1. A kit comprising:

a stylet comprising:

a cylindrical body formed without a lumen and having no openings, a distal section of the cylindrical body comprising a closed terminal end portion, at least the distal section comprising a light transmission section extending entirely around a circumference of the cylindrical body; and

a plurality of light transmitting elements extending through the cylindrical body and terminating in the light transmission section, each of the light transmitting elements comprising an optical fiber through which a light source can transmit light through the light transmission section; an endogastric tube comprising a lumen extending therethrough and an opening at or near a distal end of the endogastric tube, the stylet being placed within the lumen and having a length which registers the light transmission section of the stylet adjacent the opening of the endogastric tube, whereby light from the light source transmits out of the endogastric tube and in all directions; and

a retaining element comprising: a first segment comprising a first top rail and a first bottom rail, at least a portion of the first top rail having a magnetic polarity that is opposite to at least a portion of the first bottom rail;

a groove disposed between the first top and bottom rails, the groove configured to engage at least a portion of the stylet; and

a distal surface of the retaining element can be configured to prevent the stylet from moving distally relative to the endogastric tube when the distal surface interfaces with the endogastric tube.

2. The kit of embodiment 1, wherein the retaining element further comprises: a second segment comprising a second top rail and a second bottom rail, at least a portion of the second top rail having a magnetic polarity that is opposite to at least a portion of the second bottom rail, wherein the second top rail is configured to magnetically couple with the first top rail of the first segment.

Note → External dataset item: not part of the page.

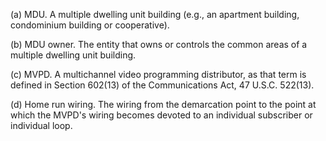 (a) MDU. A multiple dwelling unit building (e.g., an apartment building, condominium building or cooperative).

(b) MDU owner. The entity that owns or controls the common areas of a multiple dwelling unit building.

(c) MVPD. A multichannel video programming distributor, as that term is defined in Section 602(13) of the Communications Act, 47 U.S.C. 522(13).

(d) Home run wiring. The wiring from the demarcation point to the point at which the MVPD's wiring becomes devoted to an individual subscriber or individual loop.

3. The kit of any one of the embodiments above, wherein the retaining element further comprises an elastic band connected to the first and second segments.

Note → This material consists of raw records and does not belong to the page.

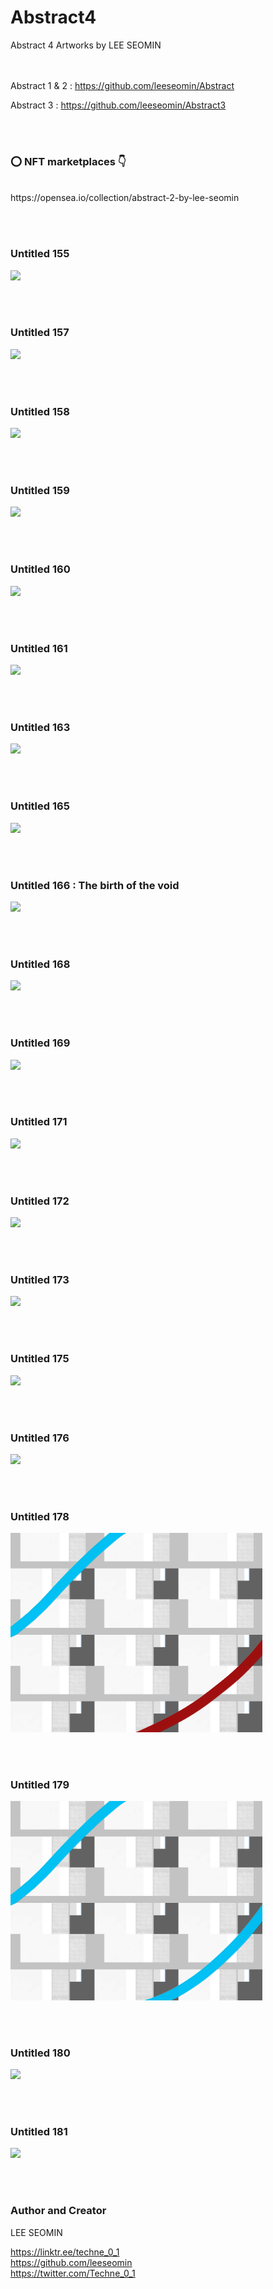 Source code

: # Abstract4
Abstract 4 Artworks by LEE SEOMIN

  <br/><br/>
Abstract 1 & 2 : https://github.com/leeseomin/Abstract

Abstract 3     : https://github.com/leeseomin/Abstract3 


 <br/><br/>
 
 ### :o: NFT marketplaces  :point_down:


 <br/>
https://opensea.io/collection/abstract-2-by-lee-seomin

 <br/><br/>
 
 
 ### Untitled 155

 <img src="https://github.com/leeseomin/Abstract4/blob/main/art/Untitled155.png" width="90%">    
 
 <br/><br/>
 
### Untitled 157

 <img src="https://github.com/leeseomin/Abstract4/blob/main/art/Untitled157.png" width="90%">    
 
 <br/><br/>

### Untitled 158

 <img src="https://github.com/leeseomin/Abstract4/blob/main/art/Untitled158.png" width="80%">    
 
 <br/><br/>
 
 
### Untitled 159

 <img src="https://github.com/leeseomin/Abstract4/blob/main/art/Untitled159.png" width="80%">    
 
 <br/><br/> 
 
 
### Untitled 160

 <img src="https://github.com/leeseomin/Abstract4/blob/main/art/Untitled160.png" width="80%">    
 
 <br/><br/> 
 

### Untitled 161

 <img src="https://github.com/leeseomin/Abstract4/blob/main/art/Untitled161.png" width="80%">    
 
 <br/><br/> 
 

### Untitled 163

 <img src="https://github.com/leeseomin/Abstract4/blob/main/art/Untitled163.png" width="80%">    
 
 <br/><br/> 
 
 
### Untitled 165

 <img src="https://github.com/leeseomin/Abstract4/blob/main/art/Untitled165.png" width="80%">    
 
 <br/><br/> 



### Untitled 166 : The birth of the void

 <img src="https://github.com/leeseomin/Abstract4/blob/main/art/Untitled166.png" width="80%">    
 
 <br/><br/> 

### Untitled 168

 <img src="https://github.com/leeseomin/Abstract4/blob/main/art/Untitled168.png" width="80%">    
 
 <br/><br/> 
 
### Untitled 169

 <img src="https://github.com/leeseomin/Abstract4/blob/main/art/Untitled169.png" width="80%">    
 
 <br/><br/> 
 
### Untitled 171

 <img src="https://github.com/leeseomin/Abstract4/blob/main/art/Untitled171.png" width="80%">    
 
 <br/><br/> 

### Untitled 172

 <img src="https://github.com/leeseomin/Abstract4/blob/main/art/Untitled172.png" width="80%">    
 
 <br/><br/> 
 
### Untitled 173

 <img src="https://github.com/leeseomin/Abstract4/blob/main/art/Untitled173.webp" width="80%">    
 
 <br/><br/> 
 
### Untitled 175

 <img src="https://github.com/leeseomin/Abstract4/blob/main/art/Untitled175.webp" width="80%">    
 
 <br/><br/> 
 

### Untitled 176

 <img src="https://github.com/leeseomin/Abstract4/blob/main/art/Untitled176.webp" width="80%">    
 
 <br/><br/> 
 
### Untitled 178

 <img src="https://github.com/leeseomin/Abstract4/blob/main/art/Untitled178.png" width="80%">    
 
 <br/><br/> 
 
 
 ### Untitled 179

 <img src="https://github.com/leeseomin/Abstract4/blob/main/art/Untitled179.png" width="80%">    
 
 <br/><br/> 
 
 
 ### Untitled 180

 <img src="https://github.com/leeseomin/Abstract4/blob/main/art/Untitled180.png" width="80%">    
 
 <br/><br/> 
 
 ### Untitled 181

 <img src="https://github.com/leeseomin/Abstract4/blob/main/art/Untitled181.png" width="80%">    
 
 <br/><br/> 
 
 
 
 ### Author and Creator
 
 LEE SEOMIN
 
 https://linktr.ee/techne_0_1
   <br/> 
 https://github.com/leeseomin 
  <br/> 
 https://twitter.com/Techne_0_1
 <br/><br/>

4. The kit of any one of the embodiments above, wherein the stylet comprises a coupling interface configured to engage at least a portion of the retaining element.

5. The kit of embodiment 4, wherein at least a portion of the coupling interface is made of metal.

6. A method of intubating a patient using the kit of any one of the embodiments above, the method comprising:

inserting the stylet into the endogastric tube;

coupling the retaining element to the stylet to prevent the stylet from moving distally relative to the endogastric tube;

inserting both the stylet and the endogastric tube through a nasal passage or oral cavity of the patient and into a gastrointestinal tract of the patient;

illuminating the plurality of light transmitting elements; and

examining the abdominal wall and the chest wall of the patient to locate the light and determine proper placement of the endogastric tube within the gastrointestinal tract.